- _TASK INPUTS_

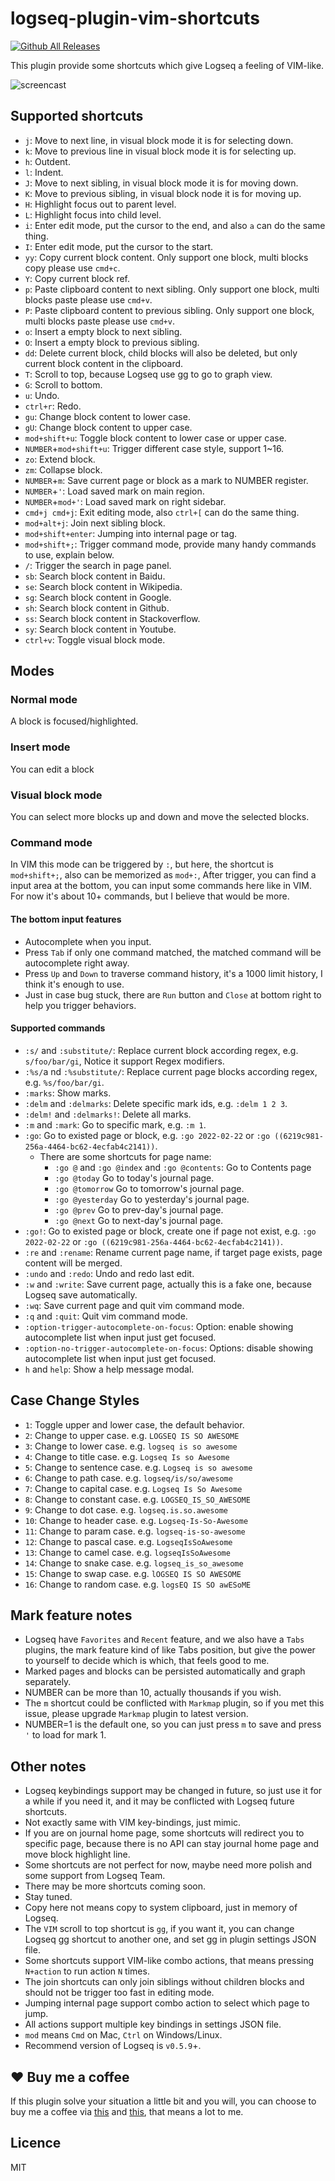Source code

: # logseq-plugin-vim-shortcuts

[![Github All Releases](https://img.shields.io/github/downloads/vipzhicheng/logseq-plugin-vim-shortcuts/total.svg)](https://github.com/vipzhicheng/logseq-plugin-vim-shortcuts/releases)

This plugin provide some shortcuts which give Logseq a feeling of VIM-like.

![screencast](screencast.gif)

## Supported shortcuts

- `j`: Move to next line, in visual block mode it is for selecting down.
- `k`: Move to previous line in visual block mode it is for selecting up.
- `h`: Outdent.
- `l`: Indent.
- `J`: Move to next sibling, in visual block mode it is for moving down.
- `K`: Move to previous sibling, in visual block node it is for moving up.
- `H`: Highlight focus out to parent level.
- `L`: Highlight focus into child level.
- `i`: Enter edit mode, put the cursor to the end, and also `a` can do the same thing.
- `I`: Enter edit mode, put the cursor to the start.
- `yy`: Copy current block content. Only support one block, multi blocks copy please use `cmd+c`.
- `Y`: Copy current block ref.
- `p`: Paste clipboard content to next sibling. Only support one block, multi blocks paste please use `cmd+v`.
- `P`: Paste clipboard content to previous sibling. Only support one block, multi blocks paste please use `cmd+v`.
- `o`: Insert a empty block to next sibling.
- `O`: Insert a empty block to previous sibling.
- `dd`: Delete current block, child blocks will also be deleted, but only current block content in the clipboard.
- `T`: Scroll to top, because Logseq use gg to go to graph view.
- `G`: Scroll to bottom.
- `u`: Undo.
- `ctrl+r`: Redo.
- `gu`: Change block content to lower case.
- `gU`: Change block content to upper case.
- `mod+shift+u`: Toggle block content to lower case or upper case.
- `NUMBER`+`mod+shift+u`: Trigger different case style, support 1~16.
- `zo`: Extend block.
- `zm`: Collapse block.
- `NUMBER`+`m`: Save current page or block as a mark to NUMBER register.
- `NUMBER`+`'`: Load saved mark on main region.
- `NUMBER`+`mod+'`: Load saved mark on right sidebar.
- `cmd+j cmd+j`: Exit editing mode, also `ctrl+[` can do the same thing.
- `mod+alt+j`: Join next sibling block.
- `mod+shift+enter`: Jumping into internal page or tag.
- `mod+shift+;`: Trigger command mode, provide many handy commands to use, explain below.
- `/`: Trigger the search in page panel.
- `sb`: Search block content in Baidu.
- `se`: Search block content in Wikipedia.
- `sg`: Search block content in Google.
- `sh`: Search block content in Github.
- `ss`: Search block content in Stackoverflow.
- `sy`: Search block content in Youtube.
- `ctrl+v`: Toggle visual block mode.

## Modes

### Normal mode

A block is focused/highlighted.

### Insert mode

You can edit a block

### Visual block mode

You can select more blocks up and down and move the selected blocks.

### Command mode

In VIM this mode can be triggered by `:`, but here, the shortcut is `mod+shift+;`, also can be memorized as `mod+:`, After trigger, you can find a input area at the bottom, you can input some commands here like in VIM. For now it's about 10+ commands, but I believe that would be more.

#### The bottom input features

- Autocomplete when you input.
- Press `Tab` if only one command matched, the matched command will be autocomplete right away.
- Press `Up` and `Down` to traverse command history, it's a 1000 limit history, I think it's enough to use.
- Just in case bug stuck, there are `Run` button and `Close` at bottom right to help you trigger behaviors.

#### Supported commands

- `:s/` and `:substitute/`: Replace current block according regex, e.g. `s/foo/bar/gi`, Notice it support Regex modifiers.
- `:%s/`a nd `:%substitute/`: Replace current page blocks according regex, e.g. `%s/foo/bar/gi`.
- `:marks`: Show marks.
- `:delm` and `:delmarks`: Delete specific mark ids, e.g. `:delm 1 2 3`.
- `:delm!` and `:delmarks!`: Delete all marks.
- `:m` and `:mark`: Go to specific mark, e.g. `:m 1`.
- `:go`: Go to existed page or block, e.g. `:go 2022-02-22` or `:go ((6219c981-256a-4464-bc62-4ecfab4c2141))`.
  - There are some shortcuts for page name:
    - `:go @` and `:go @index` and `:go @contents`: Go to Contents page
    - `:go @today` Go to today's journal page.
    - `:go @tomorrow` Go to tomorrow's journal page.
    - `:go @yesterday` Go to yesterday's journal page.
    - `:go @prev` Go to prev-day's journal page.
    - `:go @next` Go to next-day's journal page.
- `:go!`: Go to existed page or block, create one if page not exist, e.g. `:go 2022-02-22` or `:go ((6219c981-256a-4464-bc62-4ecfab4c2141))`.
- `:re` and `:rename`: Rename current page name, if target page exists, page content will be merged.
- `:undo` and `:redo`: Undo and redo last edit.
- `:w` and `:write`: Save current page, actually this is a fake one, because Logseq save automatically.
- `:wq`: Save current page and quit vim command mode.
- `:q` and `:quit`: Quit vim command mode.
- `:option-trigger-autocomplete-on-focus`: Option: enable showing autocomplete list when input just get focused.
- `:option-no-trigger-autocomplete-on-focus`: Options: disable showing autocomplete list when input just get focused.
- `h` and `help`: Show a help message modal.

## Case Change Styles

- `1`: Toggle upper and lower case, the default behavior.
- `2`: Change to upper case. e.g. `LOGSEQ IS SO AWESOME`
- `3`: Change to lower case. e.g. `logseq is so awesome`
- `4`: Change to title case. e.g. `Logseq Is so Awesome`
- `5`: Change to sentence case. e.g. `Logseq is so awesome`
- `6`: Change to path case. e.g. `logseq/is/so/awesome`
- `7`: Change to capital case. e.g. `Logseq Is So Awesome`
- `8`: Change to constant case. e.g. `LOGSEQ_IS_SO_AWESOME`
- `9`: Change to dot case. e.g. `logseq.is.so.awesome`
- `10`: Change to header case. e.g. `Logseq-Is-So-Awesome`
- `11`: Change to param case. e.g. `logseq-is-so-awesome`
- `12`: Change to pascal case. e.g. `LogseqIsSoAwesome`
- `13`: Change to camel case. e.g. `logseqIsSoAwesome`
- `14`: Change to snake case. e.g. `logseq_is_so_awesome`
- `15`: Change to swap case. e.g. `lOGSEQ IS SO AWESOME`
- `16`: Change to random case. e.g. `logsEQ IS SO awESoME`

## Mark feature notes

- Logseq have `Favorites` and `Recent` feature, and we also have a `Tabs` plugins, the mark feature kind of like Tabs position, but give the power to yourself to decide which is which, that feels good to me.
- Marked pages and blocks can be persisted automatically and graph separately.
- NUMBER can be more than 10, actually thousands if you wish.
- The `m` shortcut could be conflicted with `Markmap` plugin, so if you met this issue, please upgrade `Markmap` plugin to latest version.
- NUMBER=1 is the default one, so you can just press `m` to save and press `'` to load for mark 1.

## Other notes

- Logseq keybindings support may be changed in future, so just use it for a while if you need it, and it may be conflicted with Logseq future shortcuts.
- Not exactly same with VIM key-bindings, just mimic.
- If you are on journal home page, some shortcuts will redirect you to specific page, because there is no API can stay journal home page and move block highlight line.
- Some shortcuts are not perfect for now, maybe need more polish and some support from Logseq Team.
- There may be more shortcuts coming soon.
- Stay tuned.
- Copy here not means copy to system clipboard, just in memory of Logseq.
- The `VIM` scroll to top shortcut is `gg`, if you want it, you can change Logseq gg shortcut to another one, and set gg in plugin settings JSON file.
- Some shortcuts support VIM-like combo actions, that means pressing `N+action` to run action `N` times.
- The join shortcuts can only join siblings without children blocks and should not be trigger too fast in editing mode.
- Jumping internal page support combo action to select which page to jump.
- All actions support multiple key bindings in settings JSON file.
- `mod` means `Cmd` on Mac, `Ctrl` on Windows/Linux.
- Recommend version of Logseq is `v0.5.9`+.

## ❤️ Buy me a coffee

If this plugin solve your situation a little bit and you will, you can choose to buy me a coffee via [this](https://www.buymeacoffee.com/vipzhicheng) and [this](https://afdian.net/@vipzhicheng), that means a lot to me.

## Licence

MIT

- _EXERCISE OBJECTIVE_
Copy out the range of lines above starting at the line with "style, support 1~16." and ending at the line with "page or tag.", exactly and including both.

- _FINISHED EXERCISE_
- `NUMBER`+`mod+shift+u`: Trigger different case style, support 1~16.
- `zo`: Extend block.
- `zm`: Collapse block.
- `NUMBER`+`m`: Save current page or block as a mark to NUMBER register.
- `NUMBER`+`'`: Load saved mark on main region.
- `NUMBER`+`mod+'`: Load saved mark on right sidebar.
- `cmd+j cmd+j`: Exit editing mode, also `ctrl+[` can do the same thing.
- `mod+alt+j`: Join next sibling block.
- `mod+shift+enter`: Jumping into internal page or tag.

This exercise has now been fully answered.